ユニットの取り付けは、何時ものようにT字ナットを使用します。
今回の様に強力なウーファーを取り付ける場合、木ネジでは心細い感じがします。
ただ、HiViのD8.8は、取り付けネジの穴が12箇所もあるので、準備が大変です。
この取り付け穴の穴あけは注意が必要です。
垂直に穴を開けておかないと、ネジが上手く入らなかったりするので、電動ドリルに角度を設定できるアタッチメントを使用しました。(これをつけると穴あけが面倒なんですが、ずぼらして大失敗した経験有り)

設計図どおりに組み立てると補強板の間で共振しそうな感じがするので、横に(低くなるように)とりつけました。
吸音材もその間を含めて、対抗面に多い目に貼り付けました。
最後に側板を接着すれば、箱の組み立ては完了します。

塗装前にはユニットのネジ穴やターミナルの取り付け穴をマスキングテープで蓋をしておいてから行います。
今回は、全体を120番のペーパーで慣らした後、ラッカーの黒を数回塗りました。

視聴
ピンクノイズを数時間ぶち込んで、ユニットの初期エージングを完了させた後に視聴しました。
20cmの台の上に乗せ、ネットワーク無しで聞いてみると、中高音も結構聞こえ、2ウェイでも使えるかなと思いました。
箱の強度は結構高いようで、ボリュームを上げても目立ったビリつきは有りません。

ウーファーなので音楽を聞くには、このままでは使えません。
当初の予定通り、昨日作成したFF85Kを使用したミニバスレフと組み合わせて見ました。
ネットワーク無しで、そのままパラで鳴らして見ると、流石に中低音のダブりは感じるものの、能率的には、ちょうど良い感じです。
手元に有った8.2mHのコイルをかまして(166Hz -6dB/oct)逆相で接続すると、低音の量感が段違いにアップしました。
そのままでは低音が寂しく、トーンコントロールの助けが必要だったミニスピーカーが、大型フロア型のスピーカーに変わります。
質も量も期待通りの低音で、スピード感もFF85Kに付いて行くレベルにあります。
音調はフォステクスのFW208Nに比べると、ややソフトなキャラクターです。

測定
20cmの台に乗せ、ユニットの軸上60cmで測定

50Hz付近までフラットなのは想定どおり、カタログスペックにもある500Hzと2KHzのピークがあります。

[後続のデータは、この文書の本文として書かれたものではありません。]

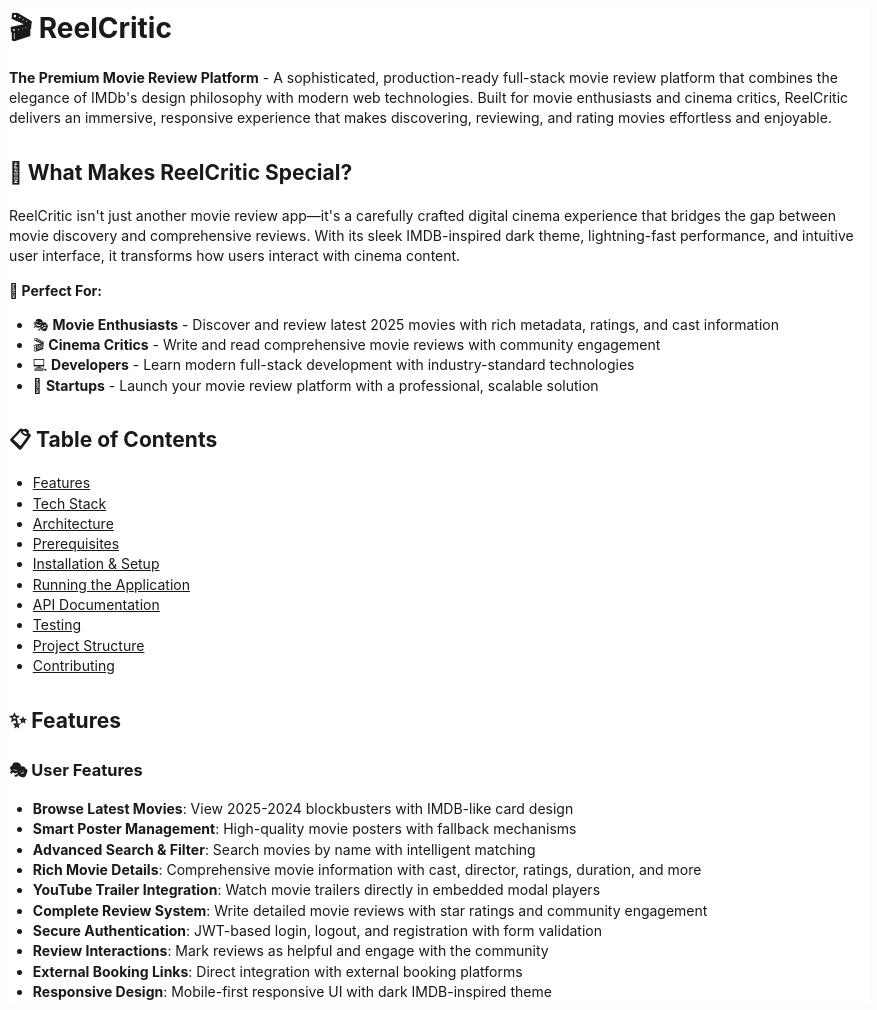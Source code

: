 # 🎬 ReelCritic

**The Premium Movie Review Platform** - A sophisticated, production-ready full-stack movie review platform that combines the elegance of IMDb's design philosophy with modern web technologies. Built for movie enthusiasts and cinema critics, ReelCritic delivers an immersive, responsive experience that makes discovering, reviewing, and rating movies effortless and enjoyable.

## 🌟 What Makes ReelCritic Special?

ReelCritic isn't just another movie review app—it's a carefully crafted digital cinema experience that bridges the gap between movie discovery and comprehensive reviews. With its sleek IMDB-inspired dark theme, lightning-fast performance, and intuitive user interface, it transforms how users interact with cinema content.

**🎯 Perfect For:**

- 🎭 **Movie Enthusiasts** - Discover and review latest 2025 movies with rich metadata, ratings, and cast information
- 🎬 **Cinema Critics** - Write and read comprehensive movie reviews with community engagement
- 💻 **Developers** - Learn modern full-stack development with industry-standard technologies
- 🚀 **Startups** - Launch your movie review platform with a professional, scalable solution

## 📋 Table of Contents

- [Features](#-features)
- [Tech Stack](#️-tech-stack)
- [Architecture](#️-architecture)
- [Prerequisites](#-prerequisites)
- [Installation & Setup](#-installation--setup)
- [Running the Application](#️-running-the-application)
- [API Documentation](#-api-documentation)
- [Testing](#-testing)
- [Project Structure](#-project-structure)
- [Contributing](#-contributing)

## ✨ Features

### 🎭 User Features

- **Browse Latest Movies**: View 2025-2024 blockbusters with IMDB-like card design
- **Smart Poster Management**: High-quality movie posters with fallback mechanisms
- **Advanced Search & Filter**: Search movies by name with intelligent matching
- **Rich Movie Details**: Comprehensive movie information with cast, director, ratings, duration, and more
- **YouTube Trailer Integration**: Watch movie trailers directly in embedded modal players
- **Complete Review System**: Write detailed movie reviews with star ratings and community engagement
- **Secure Authentication**: JWT-based login, logout, and registration with form validation
- **Review Interactions**: Mark reviews as helpful and engage with the community
- **External Booking Links**: Direct integration with external booking platforms
- **Responsive Design**: Mobile-first responsive UI with dark IMDB-inspired theme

実際の運用は幅30cm奥行き35cm厚さ3cmの御影石を台にし、天板にも同様の御影石を置きます。
その上にメインとなるミニスピーカーを設置する事になります。
FF85Kのミニバスレフを、その状態に設置し、FF85Kのユニット軸上60cmにマイクを設置して測定しました。

先ずはFF85Kの測定


8.2mHのコイルでの測定


8.2mHのコイルと50uFコンデンサー(290Hz -12dB/oct)での測定


上記とFF85Kミニバスレフと合わせて測定


8.2mHコイルだけで鳴らすのと、コンデンサーを加えて鳴らすのと、どっちが良いかは微妙です。
もう少し大き目のコイルで、下でスッパリ切るのが良い様な気もしますが、当面は、この状態で鳴らして見たいと思います。
アンプのバイアンプ機能を使用してウーファーのレベルを上げる手も有りますが、このままでも丁度良い感じです。

完成のサイズは幅300、高さ450、奥行き450mm、重さは13.7Kgとなりました。
強度は高いのですが、結構軽いので、重石を置くのは有効です。
ルックスも悪くなく、音も良いので、満足度は高く、90%って所でしょうか。